──────── Data in this exercise

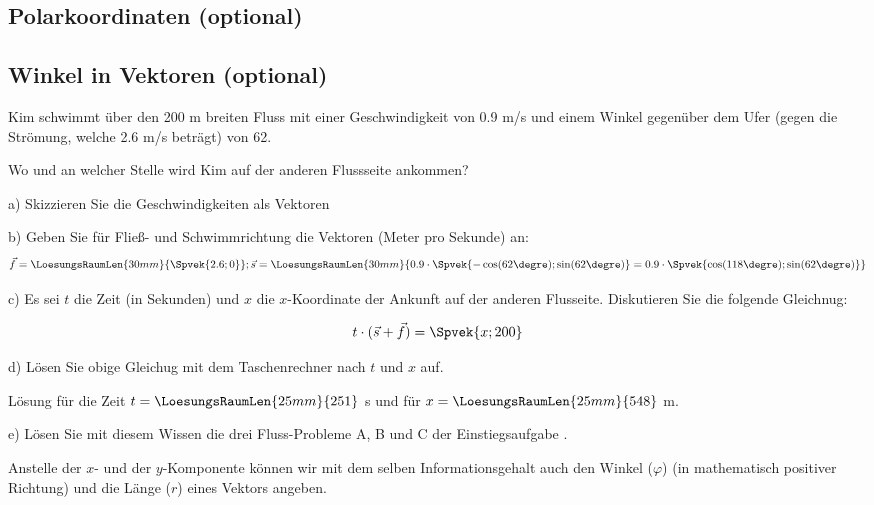 \subsection{Polarkoordinaten (optional)}


\newpage

\subsection{Winkel in Vektoren (optional)}

Kim schwimmt über den 200 m breiten Fluss mit einer Geschwindigkeit
von 0.9 m/s und einem Winkel gegenüber dem Ufer (gegen die Strömung,
welche 2.6 m/s beträgt)
von 62\degre.

Wo und an welcher Stelle wird Kim auf der anderen Flussseite ankommen?

a) Skizzieren Sie die Geschwindigkeiten als Vektoren


b) Geben Sie für Fließ- und Schwimmrichtung die Vektoren (Meter pro Sekunde)
an:
$$\vec{f} = \LoesungsRaumLen{30mm}{\Spvek{2.6; 0}}; \vec{s} =
\LoesungsRaumLen{30mm}{0.9\cdot{}\Spvek{-\cos(62\degre);\sin(62\degre)}
  =  0.9\cdot{}\Spvek{\cos(118\degre);\sin(62\degre)}}$$

c) Es sei $t$ die Zeit (in Sekunden) und $x$ die $x$-Koordinate der
Ankunft auf der anderen Flusseite. Diskutieren Sie die folgende
Gleichnug:

$$t\cdot{} (\vec{s}+\vec{f}) = \Spvek{x;200}$$

d) Lösen Sie obige Gleichug mit dem Taschenrechner nach $t$ und $x$
auf.

Lösung für die Zeit $t = \LoesungsRaumLen{25mm}{251}$ s und für $x =
\LoesungsRaumLen{25mm}{548}$ m.

\vspace{2mm}
e)
Lösen Sie mit diesem Wissen die drei Fluss-Probleme A, B und C der
Einstiegsaufgabe .
\newpage


Anstelle der $x$- und der $y$-Komponente können wir mit dem selben
Informationsgehalt auch den Winkel ($\varphi$)
(in mathematisch positiver Richtung) und die Länge ($r$) eines Vektors
angeben.


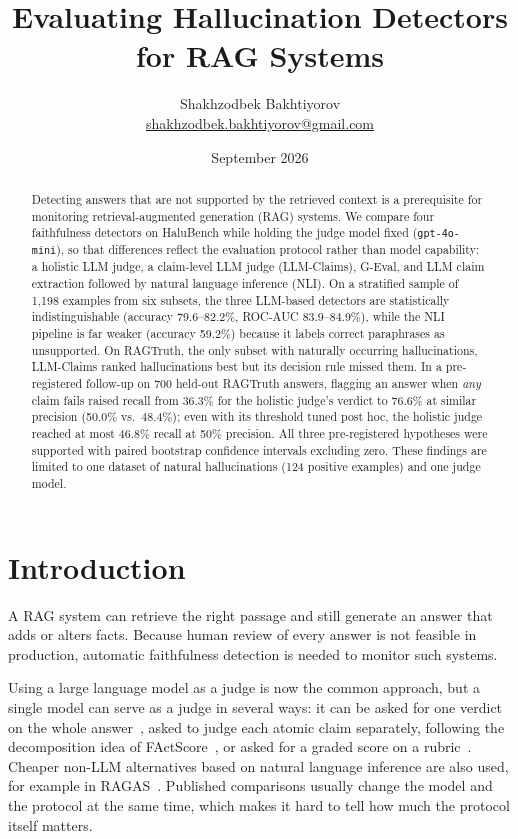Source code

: \documentclass[11pt,a4paper]{article}
\title{\textbf{Evaluating Hallucination Detectors for RAG Systems}}
\author{Shakhzodbek Bakhtiyorov\\\small\href{mailto:shakhzodbek.bakhtiyorov@gmail.com}{shakhzodbek.bakhtiyorov@gmail.com}}
\date{September 2026}
\newcommand{\code}[1]{\texttt{\small #1}}
\begin{document}
\maketitle

\begin{abstract}
\noindent
Detecting answers that are not supported by the retrieved context is a prerequisite
for monitoring retrieval-augmented generation (RAG) systems. We compare four
faithfulness detectors on HaluBench while holding the judge model fixed
(\code{gpt-4o-mini}), so that differences reflect the evaluation protocol rather than
model capability: a holistic LLM judge, a claim-level LLM judge (LLM-Claims), G-Eval,
and LLM claim extraction followed by natural language inference (NLI). On a stratified
sample of 1{,}198 examples from six subsets, the three
LLM-based detectors are statistically indistinguishable (accuracy 79.6--82.2\%,
ROC-AUC 83.9--84.9\%), while the NLI pipeline is far weaker (accuracy 59.2\%) because
it labels correct paraphrases as unsupported. On RAGTruth, the only subset with
naturally occurring hallucinations, LLM-Claims ranked hallucinations best but its
decision rule missed them. In a pre-registered follow-up on 700 held-out RAGTruth
answers, flagging an answer when \emph{any} claim fails raised recall from 36.3\% for
the holistic judge's verdict to 76.6\% at similar precision (50.0\% vs.\ 48.4\%); even
with its threshold tuned post hoc, the holistic judge reached at most 46.8\% recall at
50\% precision. All three pre-registered hypotheses were supported with paired bootstrap
confidence intervals excluding zero. These findings are limited to one dataset of
natural hallucinations (124 positive examples) and one judge model.
\end{abstract}

\section{Introduction}

A RAG system can retrieve the right passage and still generate an answer that adds or
alters facts. Because human review of every answer is not feasible in production,
automatic faithfulness detection is needed to monitor such systems.

Using a large language model as a judge is now the common approach, but a single model
can serve as a judge in several ways: it can be asked for one verdict on the whole
answer~\citep{ravi2024lynx}, asked to judge each atomic claim separately, following the
decomposition idea of FActScore~\citep{min2023factscore}, or asked for a graded score
on a rubric~\citep{liu2023geval}. Cheaper non-LLM alternatives based on natural
language inference are also used, for example in RAGAS~\citep{es2024ragas}. Published
comparisons usually change the model and the protocol at the same time, which makes it
hard to tell how much the protocol itself matters.
\end{document}

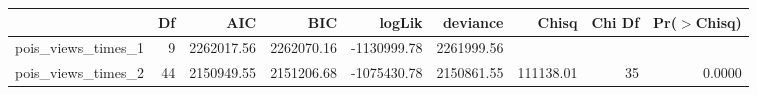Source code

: \begin{table}[ht]
\centering
\begin{tabular}{lrrrrrrrr}
  \hline
 & Df & AIC & BIC & logLik & deviance & Chisq & Chi Df & Pr($>$Chisq) \\ 
  \hline
pois\_views\_times\_1 & 9 & 2262017.56 & 2262070.16 & -1130999.78 & 2261999.56 &  &  &  \\ 
  pois\_views\_times\_2 & 44 & 2150949.55 & 2151206.68 & -1075430.78 & 2150861.55 & 111138.01 & 35 & 0.0000 \\ 
   \hline
\end{tabular}
\end{table}

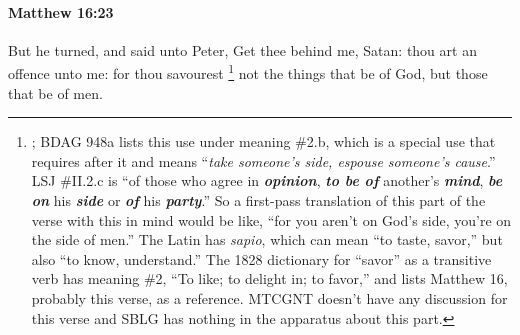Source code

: 			\begin{framed}
			\scriptsize
				\begin{compactdesc}
					\item[SBLG] 
				\end{compactdesc}
			\end{framed}

		\paragraph{Matthew 16:23} %
			\label{MATTHEW-16-23}

			But he turned, and said unto Peter, Get thee behind me, Satan: thou art an offence unto me: for thou savourest%
				\footnote{%
					; BDAG 948a lists this use under meaning \#2.b, which is a special use that requires  after it and means ``\textit{take someone's side, espouse someone's cause}.'' LSJ \#II.2.c is ``of those who agree in \textbf{\textit{opinion}},  \textbf{\textit{to be of}} another's \textbf{\textit{mind}}, \textbf{\textit{be on}} his \textbf{\textit{side}} or \textbf{\textit{of}} his \textbf{\textit{party}}.'' So a first-pass translation of this part of the verse with this in mind would be like, ``for you aren't on God's side, you're on the side of men.'' The Latin has \textit{sapio}, which can mean ``to taste, savor,'' but also ``to know, understand.'' The 1828 dictionary for ``savor'' as a transitive verb has meaning \#2, ``To like; to delight in; to favor,'' and lists Matthew 16, probably this verse, as a reference. MTCGNT doesn't have any discussion for this verse and SBLG has nothing in the apparatus about this part.
					}
			not the things that be of God, but those that be of men.

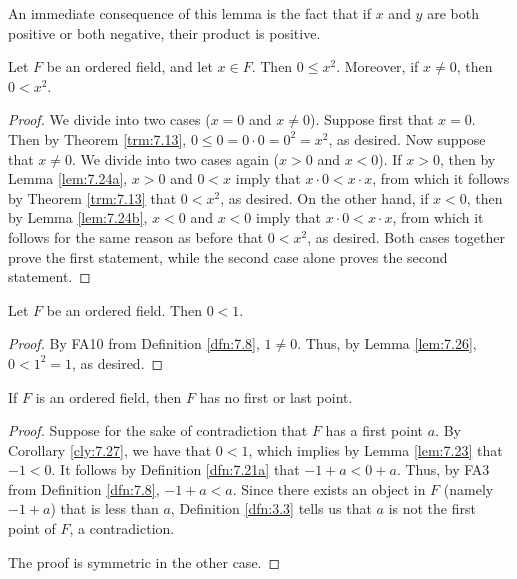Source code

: \documentclass[../main.tex]{subfiles}
\begin{document}
\begin{remark}\label{rmk:7.25}
    An immediate consequence of this lemma is the fact that if $x$ and $y$ are both positive or both negative, their product is positive.
\end{remark}

\begin{lemma}\label{lem:7.26}
    Let $F$ be an ordered field, and let $x\in F$. Then $0\leq x^2$. Moreover, if $x\neq 0$, then $0<x^2$.
    \begin{proof}
        We divide into two cases ($x=0$ and $x\neq 0$). Suppose first that $x=0$. Then by Theorem \ref{trm:7.13}, $0\leq 0=0\cdot 0=0^2=x^2$, as desired. Now suppose that $x\neq 0$. We divide into two cases again ($x>0$ and $x<0$). If $x>0$, then by Lemma \ref{lem:7.24a}, $x>0$ and $0<x$ imply that $x\cdot 0<x\cdot x$, from which it follows by Theorem \ref{trm:7.13} that $0<x^2$, as desired. On the other hand, if $x<0$, then by Lemma \ref{lem:7.24b}, $x<0$ and $x<0$ imply that $x\cdot 0<x\cdot x$, from which it follows for the same reason as before that $0<x^2$, as desired. Both cases together prove the first statement, while the second case alone proves the second statement.
    \end{proof}
\end{lemma}

\begin{corollary}\label{cly:7.27}
    Let $F$ be an ordered field. Then $0<1$.
    \begin{proof}
        By FA10 from Definition \ref{dfn:7.8}, $1\neq 0$. Thus, by Lemma \ref{lem:7.26}, $0<1^2=1$, as desired.
    \end{proof}
\end{corollary}

\begin{theorem}\label{trm:7.28}
    If $F$ is an ordered field, then $F$ has no first or last point.
    \begin{proof}
        Suppose for the sake of contradiction that $F$ has a first point $a$. By Corollary \ref{cly:7.27}, we have that $0<1$, which implies by Lemma \ref{lem:7.23} that $-1<0$. It follows by Definition \ref{dfn:7.21a} that $-1+a<0+a$. Thus, by FA3 from Definition \ref{dfn:7.8}, $-1+a<a$. Since there exists an object in $F$ (namely $-1+a$) that is less than $a$, Definition \ref{dfn:3.3} tells us that $a$ is not the first point of $F$, a contradiction.\par
        The proof is symmetric in the other case.
    \end{proof}
\end{theorem}
\pagebreak
\end{document}

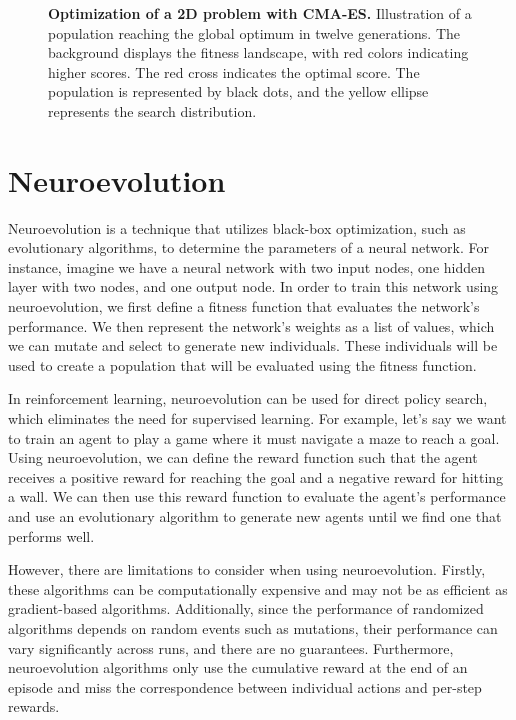 \begin{figure}[!ht]
\centering
{}
\caption[Optimization of a 2D problem with CMA-ES]{
  \textbf{Optimization of a 2D problem with CMA-ES.}
  Illustration of a population reaching the global optimum in twelve generations. The background displays the fitness landscape, with red colors indicating higher scores. The red cross indicates the optimal score. The population is represented by black dots, and the yellow ellipse represents the search distribution.
 }
\label{fig:cma_es}
\end{figure}

\section{Neuroevolution}

Neuroevolution is a technique that utilizes black-box optimization, such as evolutionary algorithms, to determine the parameters of a neural network. For instance, imagine we have a neural network with two input nodes, one hidden layer with two nodes, and one output node. In order to train this network using neuroevolution, we first define a fitness function that evaluates the network's performance. We then represent the network's weights as a list of values, which we can mutate and select to generate new individuals. These individuals will be used to create a population that will be evaluated using the fitness function.

In reinforcement learning, neuroevolution can be used for direct policy search, which eliminates the need for supervised learning. For example, let's say we want to train an agent to play a game where it must navigate a maze to reach a goal. Using neuroevolution, we can define the reward function such that the agent receives a positive reward for reaching the goal and a negative reward for hitting a wall. We can then use this reward function to evaluate the agent's performance and use an evolutionary algorithm to generate new agents until we find one that performs well.

However, there are limitations to consider when using neuroevolution. Firstly, these algorithms can be computationally expensive and may not be as efficient as gradient-based algorithms. Additionally, since the performance of randomized algorithms depends on random events such as mutations, their performance can vary significantly across runs, and there are no guarantees. Furthermore, neuroevolution algorithms only use the cumulative reward at the end of an episode and miss the correspondence between individual actions and per-step rewards.

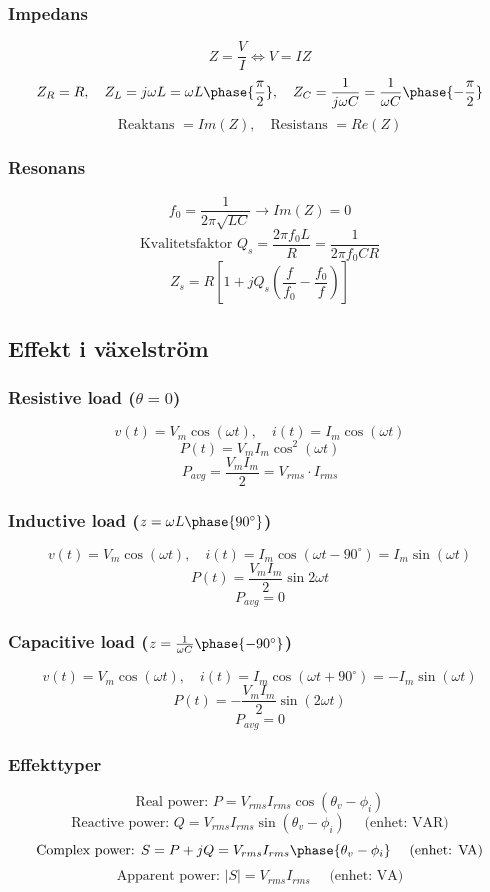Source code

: \documentclass{article}
\begin{document}
\subsubsection{Impedans}
\[ Z = \frac{V}{I} \Leftrightarrow V = IZ \]
\[ Z_R = R, \quad Z_L = j \omega L = \omega L \phase{\frac{\pi}{2}}, \quad Z_C = \frac{1}{j \omega C} = \frac{1}{\omega C} \phase{-\frac{\pi}{2}} \]
\[ \textrm{Reaktans } = Im(Z), \quad \textrm{Resistans } = Re(Z) \]

\subsubsection{Resonans}
\[ f_0 = \frac{1}{2\pi \sqrt{LC}} \rightarrow Im(Z) = 0 \]
\[ \textrm{Kvalitetsfaktor } Q_s = \frac{2\pi f_0 L}{R} = \frac{1}{2\pi f_0 CR} \]
\[ Z_s = R \left[1 + j Q_s \left( \frac{f}{f_0} - \frac{f_0}{f} \right) \right] \]

\subsection{Effekt i växelström}

\subsubsection{Resistive load (\(\theta = 0 \))}
\[ v(t) = V_m \cos(\omega t), \quad i(t) = I_m \cos(\omega t) \]
\[ P(t) = V_m I_m \cos^2(\omega t) \]
\[ P_{avg} = \frac{V_m I_m}{2} = V_{rms} \cdot I_{rms} \]

\subsubsection{Inductive load (\(z = \omega L \phase{90^\circ} \))}
\[ v(t) = V_m \cos(\omega t), \quad i(t) = I_m \cos(\omega t - 90^\circ) = I_m \sin(\omega t) \]
\[ P(t) = \frac{V_m I_m}{2} \sin{2\omega t} \]
\[ P_{avg} = 0 \]

\subsubsection{Capacitive load (\(z = \frac{1}{\omega C} \phase{-90^\circ} \))}
\[ v(t) = V_m \cos(\omega t), \quad i(t) = I_m\cos(\omega t + 90^\circ) = -I_m \sin(\omega t) \]
\[ P(t) = -\frac{V_m I_m}{2} \sin(2 \omega t) \]
\[ P_{avg} = 0 \] 

\subsubsection{Effekttyper}
\[ \textrm{Real power: } P = V_{rms} I_{rms} \cos(\theta_v - \phi_i) \]
\[ \textrm{Reactive power: } Q = V_{rms} I_{rms}\sin(\theta_v - \phi_i) \quad \textrm{ (enhet: VAR)}\]
\[ \textrm{Complex power: } S = P + jQ = V_{rms}I_{rms}\phase{\theta_v - \phi_i} \quad \textrm{ (enhet: VA)} \]
\[ \textrm{Apparent power: } |S| = V_{rms}I_{rms} \quad \textrm{ (enhet: VA)} \]
\end{document}
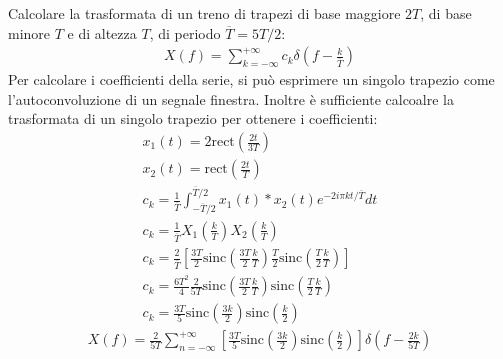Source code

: \documentclass{article}
\begin{document}
Calcolare la trasformata di un treno di trapezi di base maggiore $2T$, di base minore $T$ e di altezza $T$, di periodo $\overline T=5T/2$:
\begin{gather*}
    X(f)=\displaystyle\sum_{k=-\infty}^{+\infty}c_k\delta\left(f-\frac{k}{\overline T}\right)
\end{gather*}
Per calcolare i coefficienti della serie, si può esprimere un singolo trapezio come l'autoconvoluzione di un segnale finestra. Inoltre è sufficiente calcoalre la 
trasformata di un singolo trapezio per ottenere i coefficienti:
\begin{gather*}
    x_1(t)=2\displaystyle\mbox{rect}\left(\frac{2t}{3T}\right)\\
    x_2(t)=\displaystyle\mbox{rect}\left(\frac{2t}{T}\right)\\
    c_k=\displaystyle\frac{1}{\overline T}\int_{-\overline T/2}^{\overline T/2}x_1(t)*x_2(t)e^{-2i\pi kt/\overline T}dt\\
    c_k=\displaystyle\frac{1}{\overline T}X_1\left(\frac{k}{ T}\right)X_2\left(\frac{k}{ T}\right)\\
    c_k=\displaystyle\frac{2}{\overline T}\left[\frac{3T}{2}\mbox{sinc}\left(\frac{3T}{2}\frac{k}{ T}\right)\frac{T}{2}\mbox{sinc}\left(\frac{T}{2}\frac{k}{ T}\right)\right]\\
    c_k=\displaystyle\frac{6T^2}{4}\frac{2}{5T}\mbox{sinc}\left(\frac{3T}{2}\frac{k}{ T}\right)\mbox{sinc}\left(\frac{T}{2}\frac{k}{ T}\right)\\
    c_k=\displaystyle\frac{3T}{5}\mbox{sinc}\left(\frac{3k}{2}\right)\mbox{sinc}\left(\frac{k}{2}\right)
\end{gather*}
\begin{gather}
    X(f)=\displaystyle\frac{2}{5T}\sum_{n=-\infty}^{+\infty}\left[\frac{3T}{5}\mbox{sinc}\left(\frac{3k}{2}\right)\mbox{sinc}\left(\frac{k}{2}\right)\right]\delta\left(f-\frac{2k}{5T}\right)
\end{gather}
\end{document}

────────────────

* [Work to be completed]:
Whenever a line in the preceding entries includes the word "language", count it, and state the total alone.

* [Task response]:
3